> [Work item] Search the data for the string "under" and extract every line where it appears.

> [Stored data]
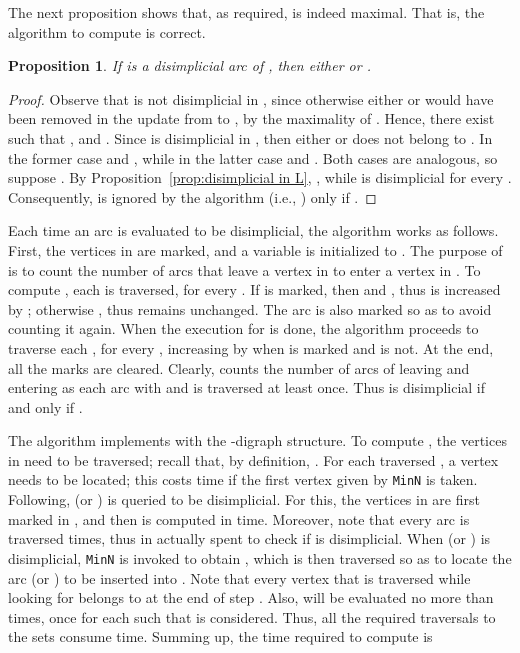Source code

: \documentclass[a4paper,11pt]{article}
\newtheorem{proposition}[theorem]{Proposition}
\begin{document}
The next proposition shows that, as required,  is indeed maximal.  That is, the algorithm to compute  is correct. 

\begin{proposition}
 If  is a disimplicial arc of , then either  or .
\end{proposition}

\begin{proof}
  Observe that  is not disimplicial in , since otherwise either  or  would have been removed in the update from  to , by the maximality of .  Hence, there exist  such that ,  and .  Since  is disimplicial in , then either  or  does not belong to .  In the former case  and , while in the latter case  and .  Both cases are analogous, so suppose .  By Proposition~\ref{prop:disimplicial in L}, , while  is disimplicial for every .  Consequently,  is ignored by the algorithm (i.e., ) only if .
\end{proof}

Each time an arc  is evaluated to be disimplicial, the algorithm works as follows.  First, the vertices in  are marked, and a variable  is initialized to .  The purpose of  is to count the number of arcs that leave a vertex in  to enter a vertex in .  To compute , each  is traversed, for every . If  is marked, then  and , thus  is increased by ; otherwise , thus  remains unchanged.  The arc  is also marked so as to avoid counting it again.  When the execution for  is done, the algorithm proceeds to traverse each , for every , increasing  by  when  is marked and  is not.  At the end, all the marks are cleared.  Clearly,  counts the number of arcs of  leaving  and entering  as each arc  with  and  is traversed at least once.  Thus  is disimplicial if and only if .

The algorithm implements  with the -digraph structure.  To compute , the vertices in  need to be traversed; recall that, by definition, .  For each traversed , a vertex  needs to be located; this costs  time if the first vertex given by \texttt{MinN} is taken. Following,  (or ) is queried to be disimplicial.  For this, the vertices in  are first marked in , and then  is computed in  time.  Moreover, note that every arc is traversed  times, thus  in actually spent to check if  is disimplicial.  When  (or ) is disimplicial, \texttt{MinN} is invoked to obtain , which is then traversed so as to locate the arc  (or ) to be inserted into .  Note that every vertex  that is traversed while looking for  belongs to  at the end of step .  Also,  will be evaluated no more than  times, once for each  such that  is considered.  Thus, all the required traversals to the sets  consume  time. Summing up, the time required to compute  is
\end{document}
==
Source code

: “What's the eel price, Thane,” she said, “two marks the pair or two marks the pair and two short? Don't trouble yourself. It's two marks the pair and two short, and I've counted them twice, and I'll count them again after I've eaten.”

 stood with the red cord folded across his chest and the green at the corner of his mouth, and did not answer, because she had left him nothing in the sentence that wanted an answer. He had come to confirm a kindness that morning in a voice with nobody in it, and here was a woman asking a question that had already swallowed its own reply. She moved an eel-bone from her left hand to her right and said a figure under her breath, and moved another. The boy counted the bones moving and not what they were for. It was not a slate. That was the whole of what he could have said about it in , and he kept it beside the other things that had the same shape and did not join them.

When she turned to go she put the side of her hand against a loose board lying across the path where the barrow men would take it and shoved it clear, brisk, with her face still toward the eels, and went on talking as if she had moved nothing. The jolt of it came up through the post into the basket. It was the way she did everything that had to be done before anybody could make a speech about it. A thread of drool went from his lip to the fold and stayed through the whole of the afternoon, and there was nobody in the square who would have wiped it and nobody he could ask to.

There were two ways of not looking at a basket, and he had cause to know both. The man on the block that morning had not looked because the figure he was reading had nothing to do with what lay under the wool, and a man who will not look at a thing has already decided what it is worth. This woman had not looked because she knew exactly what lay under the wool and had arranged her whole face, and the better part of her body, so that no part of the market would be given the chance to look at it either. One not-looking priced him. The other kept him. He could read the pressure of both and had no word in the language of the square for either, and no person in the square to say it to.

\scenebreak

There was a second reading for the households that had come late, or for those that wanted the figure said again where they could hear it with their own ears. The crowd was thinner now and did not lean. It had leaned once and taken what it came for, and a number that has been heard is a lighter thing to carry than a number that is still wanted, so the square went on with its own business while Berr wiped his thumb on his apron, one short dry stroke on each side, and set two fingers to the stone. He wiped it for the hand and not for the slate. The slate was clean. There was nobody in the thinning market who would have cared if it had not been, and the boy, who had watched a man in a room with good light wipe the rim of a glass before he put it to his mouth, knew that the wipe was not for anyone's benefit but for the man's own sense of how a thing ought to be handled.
==
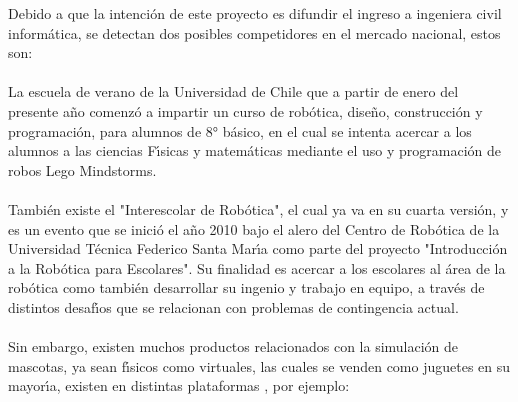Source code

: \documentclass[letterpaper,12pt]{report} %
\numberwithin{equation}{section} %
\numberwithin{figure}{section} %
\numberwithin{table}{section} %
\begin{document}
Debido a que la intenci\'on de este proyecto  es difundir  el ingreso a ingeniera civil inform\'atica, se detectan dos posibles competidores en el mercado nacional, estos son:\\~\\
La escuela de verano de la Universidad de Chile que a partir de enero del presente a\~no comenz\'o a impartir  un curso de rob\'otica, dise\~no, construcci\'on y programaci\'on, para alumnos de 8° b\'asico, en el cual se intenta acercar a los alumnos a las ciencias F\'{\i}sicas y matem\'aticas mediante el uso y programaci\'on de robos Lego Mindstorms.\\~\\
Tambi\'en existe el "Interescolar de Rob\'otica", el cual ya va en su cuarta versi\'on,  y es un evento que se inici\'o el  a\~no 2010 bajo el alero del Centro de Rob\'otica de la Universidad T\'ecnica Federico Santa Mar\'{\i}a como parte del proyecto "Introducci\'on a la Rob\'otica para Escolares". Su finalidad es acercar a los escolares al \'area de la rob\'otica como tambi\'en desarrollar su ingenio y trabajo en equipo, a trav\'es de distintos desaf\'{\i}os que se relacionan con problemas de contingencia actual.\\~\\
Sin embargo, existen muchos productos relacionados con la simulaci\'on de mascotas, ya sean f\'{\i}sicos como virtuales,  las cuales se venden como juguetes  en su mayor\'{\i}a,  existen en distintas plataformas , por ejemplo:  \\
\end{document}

> [Solution for this exercise]
 stood with the red cord folded across his chest and the green at the corner of his mouth, and did not answer, because she had left him nothing in the sentence that wanted an answer. He had come to confirm a kindness that morning in a voice with nobody in it, and here was a woman asking a question that had already swallowed its own reply. She moved an eel-bone from her left hand to her right and said a figure under her breath, and moved another. The boy counted the bones moving and not what they were for. It was not a slate. That was the whole of what he could have said about it in , and he kept it beside the other things that had the same shape and did not join them.
There were two ways of not looking at a basket, and he had cause to know both. The man on the block that morning had not looked because the figure he was reading had nothing to do with what lay under the wool, and a man who will not look at a thing has already decided what it is worth. This woman had not looked because she knew exactly what lay under the wool and had arranged her whole face, and the better part of her body, so that no part of the market would be given the chance to look at it either. One not-looking priced him. The other kept him. He could read the pressure of both and had no word in the language of the square for either, and no person in the square to say it to.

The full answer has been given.